Some general questions about potential adoption of Ayon, while keeping concepts from existing pipeline

Reposting this from the discord:

…Hi everyone. our Pipeline supe Raised the possibility of openpipe/Ayon as an evolution of our pipe at The Embassy vfx. I’ve been doing some reading and I see some potential here, and a great many hurdles. The primary one being that our current lighting and lookdev is done in Houdini and we’ll be moving to LOPs as our future workflow. Seems like we would be doing a lot of our own heavy lifting there. I’ll post a pair of follow up questions that I’d love thoughts on by long time users…

1: Our current pipeline uses 5 levels deep hierarchy for work files (well more as then we get into software specific folders). I’d like to know if that can be maintained in Ayon. Project Sequence Shot Step(anm ,lgt) and Artist.
That keeps all the mess and versions local to the artist container until they are ready to publish data up to the step level which then releases it for other users in the same shot. Can this logic be maintained? It allows multiple artists to keep their own versions and sandbox in the same step (say 2 animators, one working on the fg characters, one working on the bg ones) to maintain their own versioning.
#does this concept map into Ayon?

2: we also use a concept of ‘make products’ then ‘check products’ then ‘publish to release’. Nothing enters the database as products that are expected to be used by downstream users until they have been vetted by the artist that generated them.( nearly all of which are submitted farm jobs, farm cooks the products). Then those files, already on disk are checked by the artist and then published(which creates a hard link to a folder outside of the artist folders, gives the product a new publish version folder and entry into the database). That way you aren’t moving data forward that you haven’t validated as correct (the idea being that if you haven’t seen the result, you can’t know you want to send it on). Can the work products in Ayon be written without publishing?

Question 1

Totally.

  1. Assets (named Folders in Ayon) can best nested to any abitrary depth.

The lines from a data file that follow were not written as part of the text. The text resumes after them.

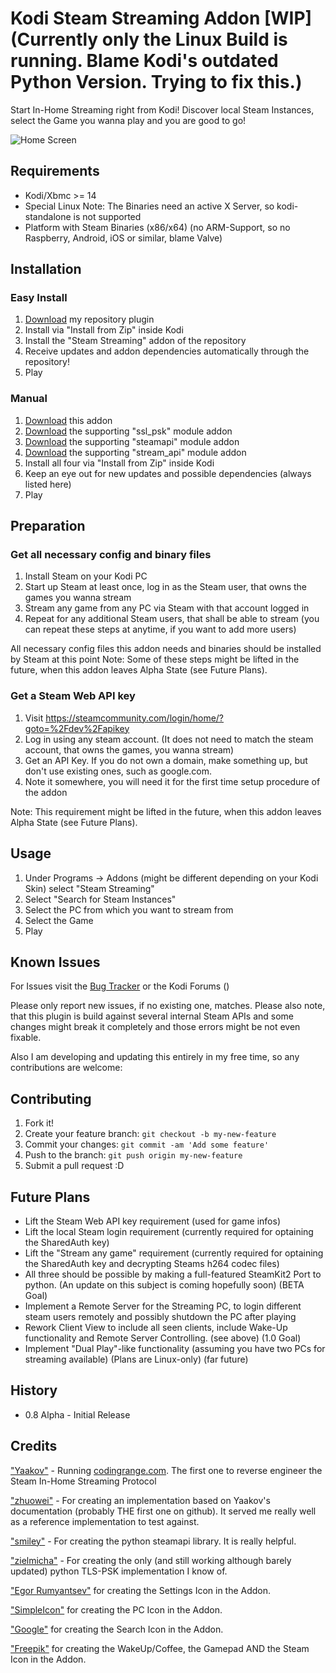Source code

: 
# Kodi Steam Streaming Addon [WIP] (Currently only the Linux Build is running. Blame Kodi's outdated Python Version. Trying to fix this.)

Start In-Home Streaming right from Kodi!
Discover local Steam Instances, select the Game you wanna play and you are good to go!

![Home Screen](https://drakulix.github.io/plugin.program.steam.streaming/mainmenu.png)

## Requirements

- Kodi/Xbmc >= 14
- Special Linux Note: The Binaries need an active X Server, so kodi-standalone is not supported
- Platform with Steam Binaries (x86/x64) (no ARM-Support, so no Raspberry, Android, iOS or similar, blame Valve)

## Installation

### Easy Install
1. [Download](https://github.com/Drakulix/repository.drakulix/archive/master.zip) my repository plugin
2. Install via "Install from Zip" inside Kodi
3. Install the "Steam Streaming" addon of the repository
4. Receive updates and addon dependencies automatically through the repository!
5. Play

### Manual
1. [Download](https://github.com/Drakulix/plugin.program.steam.streaming/archive/v0.8.0.zip) this addon
2. [Download](https://github.com/Drakulix/script.module.ssl_psk/archive/v1.0.0.zip) the supporting "ssl_psk" module addon
3. [Download](https://github.com/Drakulix/script.module.steamapi/archive/v1.0.0.zip) the supporting "steamapi" module addon
4. [Download](https://github.com/Drakulix/script.module.stream_api/archive/v1.0.0.zip) the supporting "stream_api" module addon
5. Install all four via "Install from Zip" inside Kodi
6. Keep an eye out for new updates and possible dependencies (always listed here)
7. Play

## Preparation

### Get all necessary config and binary files

1. Install Steam on your Kodi PC
2. Start up Steam at least once, log in as the Steam user, that owns the games you wanna stream
3. Stream any game from any PC via Steam with that account logged in
4. Repeat for any additional Steam users, that shall be able to stream (you can repeat these steps at anytime, if you want to add more users)

All necessary config files this addon needs and binaries should be installed by Steam at this point
Note: Some of these steps might be lifted in the future, when this addon leaves Alpha State (see Future Plans).

### Get a Steam Web API key

1. Visit https://steamcommunity.com/login/home/?goto=%2Fdev%2Fapikey
2. Log in using any steam account. (It does not need to match the steam account, that owns the games, you wanna stream)
3. Get an API Key. If you do not own a domain, make something up, but don't use existing ones, such as google.com.
4. Note it somewhere, you will need it for the first time setup procedure of the addon

Note: This requirement might be lifted in the future, when this addon leaves Alpha State (see Future Plans).  

## Usage

1. Under Programs -> Addons (might be different depending on your Kodi Skin) select "Steam Streaming"
2. Select "Search for Steam Instances"
3. Select the PC from which you want to stream from
4. Select the Game
5. Play

## Known Issues

For Issues visit the [Bug Tracker](https://github.com/Drakulix/plugin.program.steam.streaming/issues)
or the Kodi Forums ()

Please only report new issues, if no existing one, matches.
Please also note, that this plugin is build against several internal Steam APIs and some changes might break it completely and those errors might be not even fixable.

Also I am developing and updating this entirely in my free time, so any contributions are welcome:

## Contributing

1. Fork it!
2. Create your feature branch: `git checkout -b my-new-feature`
3. Commit your changes: `git commit -am 'Add some feature'`
4. Push to the branch: `git push origin my-new-feature`
5. Submit a pull request :D

## Future Plans

- Lift the Steam Web API key requirement (used for game infos)
- Lift the local Steam login requirement (currently required for optaining the SharedAuth key)
- Lift the "Stream any game" requirement (currently required for optaining the SharedAuth key and decrypting Steams h264 codec files)
- All three should be possible by making a full-featured SteamKit2 Port to python. (An update on this subject is coming hopefully soon) (BETA Goal)
- Implement a Remote Server for the Streaming PC, to login different steam users remotely and possibly shutdown the PC after playing
- Rework Client View to include all seen clients, include  Wake-Up functionality and Remote Server Controlling. (see above) (1.0 Goal)
- Implement "Dual Play"-like functionality (assuming you have two PCs for streaming available) (Plans are Linux-only) (far future)

## History

- 0.8 Alpha - Initial Release

## Credits

["Yaakov"](https://codingrange.com/blog/steam-in-home-streaming-discovery-protocol) - Running [codingrange.com](http://codingrange.com). The first one to reverse engineer the Steam In-Home Streaming Protocol

["zhuowei"](https://github.com/zhuowei/Varodahn) - For creating an implementation based on Yaakov's documentation (probably THE first one on github). It served me really well as a reference implementation to test against.

["smiley"](https://github.com/smiley/steamapi) - For creating the python steamapi library. It is really helpful.

["zielmicha"](https://github.com/webgravel/common-ssl) - For creating the only (and still working although barely updated) python TLS-PSK implementation I know of.

["Egor Rumyantsev"](http://www.flaticon.com/authors/egor-rumyantsev) for creating the Settings Icon in the Addon.

["SimpleIcon"](http://www.flaticon.com/authors/simpleicon) for creating the PC Icon in the Addon.

["Google"](http://www.flaticon.com/authors/google) for creating the Search Icon in the Addon.

["Freepik"](http://ww.flaticon.com/authors/Freepik) for creating the WakeUp/Coffee, the Gamepad AND the Steam Icon in the Addon.

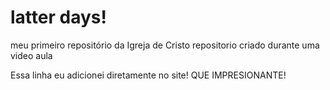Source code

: # latter days!
 meu primeiro repositório da Igreja de Cristo
repositorio criado durante uma video aula


Essa linha eu adicionei diretamente no site! QUE IMPRESIONANTE!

So project, episodes, sequence, shots, subshots or whatever you come up with as a hierarchy is fine.

  2. Step is what is Task is in OpenPype.

  3. An artist folder for your workfiles is doable just fine I believe by including the {user} or another token in the workfile path*.

*Only potential downside is that the workfiles tool might not be able to show the workfiles of other artists than yourself since the artist folder would be dynamically based on your user or alike and would be used to format where to look for work files.

There isn’t a built-in “artist container” location that is enforced so some logic related to that might be missing. I do know some do use workfile folders per artist but I can’t comment myself on how well that works in OpenPype since I haven’t used it.

It allows multiple artists to keep their own versions and sandbox in the same step (say 2 animators, one working on the fg characters, one working on the bg ones)

Just want to note that in practice in OpenPype it makes more sense to separate this into a anim_fg and anim_bg task. This also makes it trivial to assign these steps/tasks individually in project management, etc.


Question 2

As far as I know, a lot of OpenPype isn’t designed around the way that your output is not to be published directly. So there isn’t a manual check products step.

I recall there being some production cases by OpenPype studios where they require sign off of products/publishes by a supervisor before being considered a correct publish which I suppose is exactly what you are describing too with the process of a human signing off before publish.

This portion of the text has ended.